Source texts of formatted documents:
====================

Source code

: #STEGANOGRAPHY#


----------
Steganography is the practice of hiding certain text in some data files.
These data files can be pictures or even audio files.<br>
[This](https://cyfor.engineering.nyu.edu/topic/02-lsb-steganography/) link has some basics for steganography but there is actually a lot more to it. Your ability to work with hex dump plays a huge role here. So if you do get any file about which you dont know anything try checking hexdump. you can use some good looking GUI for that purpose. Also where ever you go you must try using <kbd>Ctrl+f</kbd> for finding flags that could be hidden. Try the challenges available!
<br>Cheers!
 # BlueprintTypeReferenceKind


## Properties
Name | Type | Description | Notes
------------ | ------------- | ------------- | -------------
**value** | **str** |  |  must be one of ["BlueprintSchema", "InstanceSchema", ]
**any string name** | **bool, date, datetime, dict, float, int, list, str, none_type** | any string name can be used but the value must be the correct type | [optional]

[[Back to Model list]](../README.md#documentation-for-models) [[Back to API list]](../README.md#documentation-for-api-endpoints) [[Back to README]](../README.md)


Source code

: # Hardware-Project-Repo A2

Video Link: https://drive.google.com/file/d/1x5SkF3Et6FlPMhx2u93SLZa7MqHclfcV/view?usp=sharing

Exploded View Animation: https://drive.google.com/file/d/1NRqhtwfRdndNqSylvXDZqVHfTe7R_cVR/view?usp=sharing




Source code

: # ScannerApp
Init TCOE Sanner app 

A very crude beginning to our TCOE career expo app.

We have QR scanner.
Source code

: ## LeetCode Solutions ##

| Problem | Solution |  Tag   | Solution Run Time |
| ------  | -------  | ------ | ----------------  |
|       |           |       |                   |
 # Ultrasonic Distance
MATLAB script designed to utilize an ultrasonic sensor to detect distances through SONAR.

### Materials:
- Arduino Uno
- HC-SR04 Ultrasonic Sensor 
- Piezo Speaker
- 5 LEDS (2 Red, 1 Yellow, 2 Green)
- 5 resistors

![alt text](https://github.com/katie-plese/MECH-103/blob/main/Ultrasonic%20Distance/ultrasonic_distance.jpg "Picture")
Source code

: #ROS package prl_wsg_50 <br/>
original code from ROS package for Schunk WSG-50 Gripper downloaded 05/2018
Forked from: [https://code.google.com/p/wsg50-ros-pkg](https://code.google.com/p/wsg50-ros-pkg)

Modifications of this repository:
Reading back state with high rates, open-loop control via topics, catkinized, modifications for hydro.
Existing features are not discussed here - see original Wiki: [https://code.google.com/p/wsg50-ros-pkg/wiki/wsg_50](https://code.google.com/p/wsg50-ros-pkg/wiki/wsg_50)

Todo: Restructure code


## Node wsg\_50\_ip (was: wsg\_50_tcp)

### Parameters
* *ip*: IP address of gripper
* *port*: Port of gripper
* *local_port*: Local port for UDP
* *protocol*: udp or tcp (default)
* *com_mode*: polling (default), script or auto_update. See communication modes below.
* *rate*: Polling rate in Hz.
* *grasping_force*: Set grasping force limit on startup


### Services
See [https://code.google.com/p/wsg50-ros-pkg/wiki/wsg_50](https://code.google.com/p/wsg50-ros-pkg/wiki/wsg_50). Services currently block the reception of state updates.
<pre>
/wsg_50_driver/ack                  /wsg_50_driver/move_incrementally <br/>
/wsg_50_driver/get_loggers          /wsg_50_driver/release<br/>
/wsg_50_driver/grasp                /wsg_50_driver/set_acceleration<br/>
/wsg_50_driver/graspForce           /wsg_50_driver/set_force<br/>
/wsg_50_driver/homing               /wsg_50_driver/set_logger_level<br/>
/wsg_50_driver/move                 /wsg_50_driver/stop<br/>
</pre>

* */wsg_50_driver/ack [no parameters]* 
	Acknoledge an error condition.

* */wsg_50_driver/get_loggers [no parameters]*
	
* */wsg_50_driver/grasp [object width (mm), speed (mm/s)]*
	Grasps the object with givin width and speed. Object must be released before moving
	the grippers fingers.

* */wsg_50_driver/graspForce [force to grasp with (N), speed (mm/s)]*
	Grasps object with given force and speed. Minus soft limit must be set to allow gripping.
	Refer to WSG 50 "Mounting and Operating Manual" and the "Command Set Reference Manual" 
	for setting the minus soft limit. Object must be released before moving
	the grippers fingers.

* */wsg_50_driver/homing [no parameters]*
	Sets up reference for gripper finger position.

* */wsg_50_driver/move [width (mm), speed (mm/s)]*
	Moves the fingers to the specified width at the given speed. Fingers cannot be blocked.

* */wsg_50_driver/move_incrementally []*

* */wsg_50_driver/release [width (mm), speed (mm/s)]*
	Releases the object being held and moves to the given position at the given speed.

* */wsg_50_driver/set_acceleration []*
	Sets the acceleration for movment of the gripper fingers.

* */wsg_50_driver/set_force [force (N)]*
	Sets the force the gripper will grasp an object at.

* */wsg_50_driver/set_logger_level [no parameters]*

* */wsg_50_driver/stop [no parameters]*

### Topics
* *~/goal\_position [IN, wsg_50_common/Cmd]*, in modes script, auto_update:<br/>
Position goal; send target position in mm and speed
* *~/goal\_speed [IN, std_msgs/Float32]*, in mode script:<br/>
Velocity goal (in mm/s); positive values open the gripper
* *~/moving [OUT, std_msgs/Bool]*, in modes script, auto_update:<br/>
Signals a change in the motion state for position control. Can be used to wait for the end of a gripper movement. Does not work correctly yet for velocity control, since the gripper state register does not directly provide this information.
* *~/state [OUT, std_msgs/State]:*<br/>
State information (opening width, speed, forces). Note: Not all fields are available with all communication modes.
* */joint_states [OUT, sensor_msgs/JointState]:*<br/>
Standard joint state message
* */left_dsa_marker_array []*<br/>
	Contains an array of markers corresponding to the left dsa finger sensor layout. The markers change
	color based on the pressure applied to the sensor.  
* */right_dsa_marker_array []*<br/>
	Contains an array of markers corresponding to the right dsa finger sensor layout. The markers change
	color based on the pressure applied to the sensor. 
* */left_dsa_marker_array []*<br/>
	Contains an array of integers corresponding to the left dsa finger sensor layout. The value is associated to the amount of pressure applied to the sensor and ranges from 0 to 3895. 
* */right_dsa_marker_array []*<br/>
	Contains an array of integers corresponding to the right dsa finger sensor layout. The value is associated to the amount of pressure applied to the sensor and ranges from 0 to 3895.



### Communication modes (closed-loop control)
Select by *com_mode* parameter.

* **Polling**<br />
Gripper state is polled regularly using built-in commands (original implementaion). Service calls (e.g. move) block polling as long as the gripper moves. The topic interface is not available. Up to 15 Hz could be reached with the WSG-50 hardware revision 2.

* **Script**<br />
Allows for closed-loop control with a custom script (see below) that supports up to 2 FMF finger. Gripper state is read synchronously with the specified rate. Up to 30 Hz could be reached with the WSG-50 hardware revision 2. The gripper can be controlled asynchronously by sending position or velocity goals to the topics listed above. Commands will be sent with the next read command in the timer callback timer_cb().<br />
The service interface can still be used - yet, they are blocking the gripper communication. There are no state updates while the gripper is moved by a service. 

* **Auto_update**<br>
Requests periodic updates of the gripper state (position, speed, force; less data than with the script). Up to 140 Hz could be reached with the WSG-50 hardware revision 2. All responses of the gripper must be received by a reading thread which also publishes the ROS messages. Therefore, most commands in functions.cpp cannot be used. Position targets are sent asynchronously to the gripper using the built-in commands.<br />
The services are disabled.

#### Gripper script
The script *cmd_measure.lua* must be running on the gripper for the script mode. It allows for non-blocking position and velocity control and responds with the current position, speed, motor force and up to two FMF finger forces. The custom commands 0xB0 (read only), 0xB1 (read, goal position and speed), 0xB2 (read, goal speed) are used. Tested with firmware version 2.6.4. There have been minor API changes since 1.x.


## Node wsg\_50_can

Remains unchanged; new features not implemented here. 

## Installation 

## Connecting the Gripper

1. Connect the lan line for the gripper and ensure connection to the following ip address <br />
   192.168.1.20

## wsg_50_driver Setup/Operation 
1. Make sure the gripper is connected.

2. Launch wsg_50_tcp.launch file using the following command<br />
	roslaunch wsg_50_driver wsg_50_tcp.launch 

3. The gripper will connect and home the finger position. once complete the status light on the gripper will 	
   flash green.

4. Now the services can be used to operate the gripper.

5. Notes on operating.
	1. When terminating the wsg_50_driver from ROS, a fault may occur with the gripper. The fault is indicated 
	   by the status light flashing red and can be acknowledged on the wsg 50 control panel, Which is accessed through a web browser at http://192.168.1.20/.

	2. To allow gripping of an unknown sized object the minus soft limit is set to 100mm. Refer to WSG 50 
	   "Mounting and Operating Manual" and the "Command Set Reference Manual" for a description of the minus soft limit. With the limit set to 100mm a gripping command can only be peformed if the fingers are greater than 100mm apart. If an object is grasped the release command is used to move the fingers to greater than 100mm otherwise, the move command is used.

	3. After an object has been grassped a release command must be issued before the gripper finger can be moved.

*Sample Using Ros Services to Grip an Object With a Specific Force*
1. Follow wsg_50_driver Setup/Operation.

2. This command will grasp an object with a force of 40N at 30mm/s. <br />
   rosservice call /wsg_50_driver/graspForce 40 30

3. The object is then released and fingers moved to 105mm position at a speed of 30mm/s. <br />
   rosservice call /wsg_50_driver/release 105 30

====================

• **TASK DIRECTIONS**:
All that belongs in the answer is the run of lines above from the line containing "## Properties" through the line containing "MATLAB script designed", exactly as written.

• **EXERCISE RESPONSE**:
## Properties
Name | Type | Description | Notes
------------ | ------------- | ------------- | -------------
**value** | **str** |  |  must be one of ["BlueprintSchema", "InstanceSchema", ]
**any string name** | **bool, date, datetime, dict, float, int, list, str, none_type** | any string name can be used but the value must be the correct type | [optional]

[[Back to Model list]](../README.md#documentation-for-models) [[Back to API list]](../README.md#documentation-for-api-endpoints) [[Back to README]](../README.md)


Source code

: # Hardware-Project-Repo A2

Video Link: https://drive.google.com/file/d/1x5SkF3Et6FlPMhx2u93SLZa7MqHclfcV/view?usp=sharing

Exploded View Animation: https://drive.google.com/file/d/1NRqhtwfRdndNqSylvXDZqVHfTe7R_cVR/view?usp=sharing




Source code

: # ScannerApp
Init TCOE Sanner app 

A very crude beginning to our TCOE career expo app.

We have QR scanner.
Source code

: ## LeetCode Solutions ##

| Problem | Solution |  Tag   | Solution Run Time |
| ------  | -------  | ------ | ----------------  |
|       |           |       |                   |
 # Ultrasonic Distance
MATLAB script designed to utilize an ultrasonic sensor to detect distances through SONAR.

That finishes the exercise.